弁理士の日々

特許事務所で働く弁理士が、日常を語ります。

パネル討議「発明の進歩性」

2006-01-31 23:19:04 | 知的財産権
今回は、日本弁理士会主催で開かれたパネルディスカッション「発明の進歩性」(平成17年12月9日 JAホール)について述べます。

パネルディスカッションに参加したメンバー及び各メンバーの講演・発言内容は概略以下の通りでした。

(1) 古城春実弁護士(元東京高裁判事)
 高裁知財部で審決取消訴訟中心に裁判を行ってきた。今回は、最近の進歩性動向に特に鮮明な意見は出さず。

(2) 増井和夫弁護士
 「特許判例ガイド」を執筆しており、改訂のために判例を常に読んでいる。その印象では、最近は進歩性のハードルが高くなっている。
 米国CAFCの進歩性判断では、「構成要件をばらばらに分析的に見てはならない、複数引例の結合には動機付けを要求」などが必要とされているのに対し、日本の高裁では複数引例の結合に抵抗が無く、「進歩性あり」とするためには逆に阻害要因が要求される。

(3) 高島喜一教授(元特許庁審査長・現大阪工大教授)
 特許庁出身学界代表としてよばれた。
 進歩性判断において、本件発明の効果が特段のものであるかを参酌するにあたっては、「本件発明の構成」に基づいて判断するのではなく、「従来技術」に基づいて判断すべきである。
 裁判では発明の構成をぶつ切りにして評価するので、構成要素間の有機性をなかなか評価してもらえない。

(4) 高林龍教授(元東京地裁判事・現早大教授)
 今まで、(学界では)進歩性について考えていなかった。今回、事前準備から議論に参加して、進歩性について議論できると感じた。

(5) 岡部譲弁理士(元東京高裁調査官)
 この10年間で、査定不服審判の申立成立率が激減し、無効審判の申立成立率が激増している。 → 特許庁の進歩性ハードルは厳しくなっている。
 東京高裁で、特許無効とする審決は維持され、特許有効とする審決が取り消される傾向は現在も続いている。 → 高裁の進歩性ハードルは特許庁よりも厳しい。

(6) 井上学弁理士(㈱日立知財本部部長)
 進歩性の判断は、過去緩すぎたが今は厳しい側に振れすぎている。
 アメリカの方が権利行使しやすいので、アメリカで訴訟を起こす傾向。
 個人的には、知財立国を目指すには厳しすぎると思う。国際調和も図られていない。
 現在の進歩性判断は「事後分析アプローチ」即ち後知恵で厳しく見ているのではないか。
(7) 西島孝喜弁理士
 以前は、特許庁が甘すぎる、高裁が厳しすぎるという位置づけだったが、現在は特許庁も高裁も厳しすぎる側に振れている。

(8) 渡部温弁理士
 機械分野で進歩性について判例研究している。最近進歩性判断が厳しくなっていると認識。

(9) 富岡英次弁護士(コーディネーター)
(高裁の進歩性判断が厳しすぎるという)その点が(この業界)皆のストレスになっているようだ。
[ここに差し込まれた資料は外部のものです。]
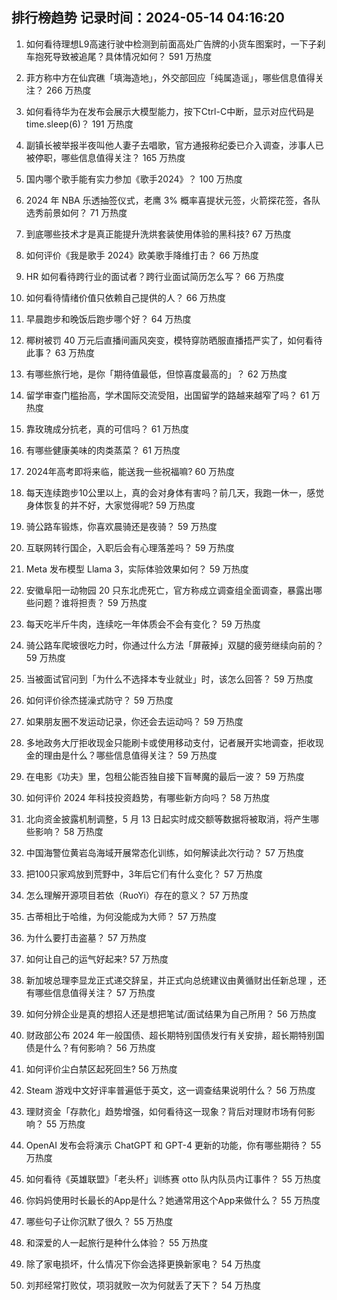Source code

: 
## 排行榜趋势 记录时间：2024-05-14 04:16:20
  
  1. 如何看待理想L9高速行驶中检测到前面高处广告牌的小货车图案时，一下子刹车抱死导致被追尾？具体情况如何？ 591 万热度
    
  2. 菲方称中方在仙宾礁「填海造地」，外交部回应「纯属造谣」，哪些信息值得关注？ 266 万热度
    
  3. 如何看待华为在发布会展示大模型能力，按下Ctrl-C中断，显示对应代码是time.sleep(6)？ 191 万热度
    
  4. 副镇长被举报半夜叫他人妻子去唱歌，官方通报称纪委已介入调查，涉事人已被停职，哪些信息值得关注？ 165 万热度
    
  5. 国内哪个歌手能有实力参加《歌手2024》？ 100 万热度
    
  6. 2024 年 NBA 乐透抽签仪式，老鹰 3% 概率喜提状元签，火箭探花签，各队选秀前景如何？ 71 万热度
    
  7. 到底哪些技术才是真正能提升洗烘套装使用体验的黑科技? 67 万热度
    
  8. 如何评价《我是歌手 2024》欧美歌手降维打击？ 66 万热度
    
  9. HR 如何看待跨行业的面试者？跨行业面试简历怎么写？ 66 万热度
    
  10. 如何看待情绪价值只依赖自己提供的人？ 66 万热度
    
  11. 早晨跑步和晚饭后跑步哪个好？ 64 万热度
    
  12. 椰树被罚 40 万元后直播间画风突变，模特穿防晒服直播捂严实了，如何看待此事？ 63 万热度
    
  13. 有哪些旅行地，是你「期待值最低，但惊喜度最高的」？ 62 万热度
    
  14. 留学审查门槛抬高，学术国际交流受阻，出国留学的路越来越窄了吗？ 61 万热度
    
  15. 靠玫瑰成分抗老，真的可信吗？ 61 万热度
    
  16. 有哪些健康美味的肉类蒸菜？ 61 万热度
    
  17. 2024年高考即将来临，能送我一些祝福嘛? 60 万热度
    
  18. 每天连续跑步10公里以上，真的会对身体有害吗？前几天，我跑一休一，感觉身体恢复的并不好，大家觉得呢? 59 万热度
    
  19. 骑公路车锻炼，你喜欢晨骑还是夜骑？ 59 万热度
    
  20. 互联网转行国企，入职后会有心理落差吗？ 59 万热度
    
  21. Meta 发布模型 Llama 3，实际体验效果如何？ 59 万热度
    
  22. 安徽阜阳一动物园 20 只东北虎死亡，官方称成立调查组全面调查，暴露出哪些问题？谁将担责？ 59 万热度
    
  23. 每天吃半斤牛肉，连续吃一年体质会不会有变化？ 59 万热度
    
  24. 骑公路车爬坡很吃力时，你通过什么方法「屏蔽掉」双腿的疲劳继续向前的？ 59 万热度
    
  25. 当被面试官问到「为什么不选择本专业就业」时，该怎么回答？ 59 万热度
    
  26. 如何评价徐杰搓澡式防守？ 59 万热度
    
  27. 如果朋友圈不发运动记录，你还会去运动吗？ 59 万热度
    
  28. 多地政务大厅拒收现金只能刷卡或使用移动支付，记者展开实地调查，拒收现金的理由是什么？哪些信息值得关注？ 59 万热度
    
  29. 在电影《功夫》里，包租公能否独自接下盲琴魔的最后一波？ 59 万热度
    
  30. 如何评价 2024 年科技投资趋势，有哪些新方向吗？ 58 万热度
    
  31. 北向资金披露机制调整，5 月 13 日起实时成交额等数据将被取消，将产生哪些影响？ 58 万热度
    
  32. 中国海警位黄岩岛海域开展常态化训练，如何解读此次行动？ 57 万热度
    
  33. 把100只家鸡放到荒野中，3年后它们有什么变化？ 57 万热度
    
  34. 怎么理解开源项目若依（RuoYi）存在的意义？ 57 万热度
    
  35. 古蒂相比于哈维，为何没能成为大师？ 57 万热度
    
  36. 为什么要打击盗墓？ 57 万热度
    
  37. 如何让自己的运气好起来? 57 万热度
    
  38. 新加坡总理李显龙正式递交辞呈，并正式向总统建议由黄循财出任新总理 ，还有哪些信息值得关注？ 57 万热度
    
  39. 如何分辨企业是真的想招人还是想把笔试/面试结果为自己所用？ 56 万热度
    
  40. 财政部公布 2024 年一般国债、超长期特别国债发行有关安排，超长期特别国债是什么？有何影响？ 56 万热度
    
  41. 如何评价尘白禁区起死回生? 56 万热度
    
  42. Steam 游戏中文好评率普遍低于英文，这一调查结果说明什么？ 56 万热度
    
  43. 理财资金「存款化」趋势增强，如何看待这一现象？背后对理财市场有何影响？ 55 万热度
    
  44. OpenAI 发布会将演示 ChatGPT 和 GPT-4 更新的功能，你有哪些期待？ 55 万热度
    
  45. 如何看待《英雄联盟》「老头杯」训练赛 otto 队内队员内讧事件？ 55 万热度
    
  46. 你妈妈使用时长最长的App是什么？她通常用这个App来做什么？ 55 万热度
    
  47. 哪些句子让你沉默了很久？ 55 万热度
    
  48. 和深爱的人一起旅行是种什么体验？ 55 万热度
    
  49. 除了家电损坏，什么情况下你会选择更换新家电？ 54 万热度
    
  50. 刘邦经常打败仗，项羽就败一次为何就丢了天下？ 54 万热度
    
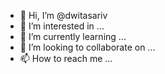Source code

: - 👋 Hi, I’m @dwitasariv
- 👀 I’m interested in ...
- 🌱 I’m currently learning ...
- 💞️ I’m looking to collaborate on ...
- 📫 How to reach me ...

<!---
dwitasariv/dwitasariv is a ✨ special ✨ repository because its `README.md` (this file) appears on your GitHub profile.
You can click the Preview link to take a look at your changes.
--->

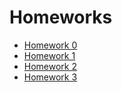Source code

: # Homeworks

- [Homework 0](./HW0)
- [Homework 1](./HW1)
- [Homework 2](./HW2)
- [Homework 3](./HW3)
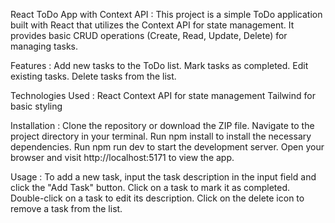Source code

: React ToDo App with Context API :
This project is a simple ToDo application built with React that utilizes the Context API for state management. It provides basic CRUD operations (Create, Read, Update, Delete) for managing tasks.

Features :
Add new tasks to the ToDo list.
Mark tasks as completed.
Edit existing tasks.
Delete tasks from the list.


Technologies Used :
React
Context API for state management
Tailwind for basic styling


Installation :
Clone the repository or download the ZIP file.
Navigate to the project directory in your terminal.
Run npm install to install the necessary dependencies.
Run npm run dev to start the development server.
Open your browser and visit http://localhost:5171 to view the app.


Usage :
To add a new task, input the task description in the input field and click the "Add Task" button.
Click on a task to mark it as completed.
Double-click on a task to edit its description.
Click on the delete icon to remove a task from the list.
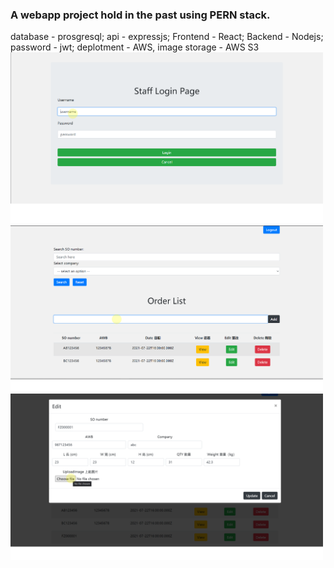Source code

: ### A webapp project hold in the past using PERN stack.
database - prosgresql; api - expressjs; Frontend - React; Backend - Nodejs; password - jwt; deplotment - AWS, image storage - AWS S3
<img src="https://github.com/ilexpwh/Webapp/blob/master/2.png" width="500">
<img src="https://github.com/ilexpwh/Webapp/blob/master/4.png" width="500">
<img src="https://github.com/ilexpwh/Webapp/blob/master/7.png" width="500">
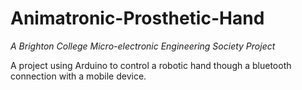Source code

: Animatronic-Prosthetic-Hand
===========================

*A Brighton College Micro-electronic Engineering Society Project*

A project using Arduino to control a robotic hand though a bluetooth connection with a mobile device.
以上のように、日々の実務に携わっているメンバー、判例を定常的に研究しているメンバーからは、共通して「高裁における最近の進歩性の判断は厳しすぎる」という意見が出されました。一方、学界においては今まで進歩性が研究対象になっていなかったという実態も見えてきました。
渡部弁理士は判例の検討結果を紹介しましたが、まだ検討が十分に練られておらず、「確かに厳しすぎる」という共通認識を持ってもらうには不十分であると感じました。

もし、「最近の高裁の進歩性判断は厳しすぎる」という認識が正しいのであれば、これを是正するための運動を広げていく必要があります。そのためには、昨日も書きましたように、知財高裁も納得せざるを得ないような世論を盛り上げていくことが必要でしょう。今回のパネルディスカッションはその端緒として有効であったと思います。このあとも火を消さないよう、議論を盛り上げていく必要があります。

昨日私が書いたように「産業の発達」という観点から切り込む上では、産業界が意見を発していくことが重要です。この点、知財協はどのように認識しているのでしょうか。知財協からの強力な発言を期待したいところです。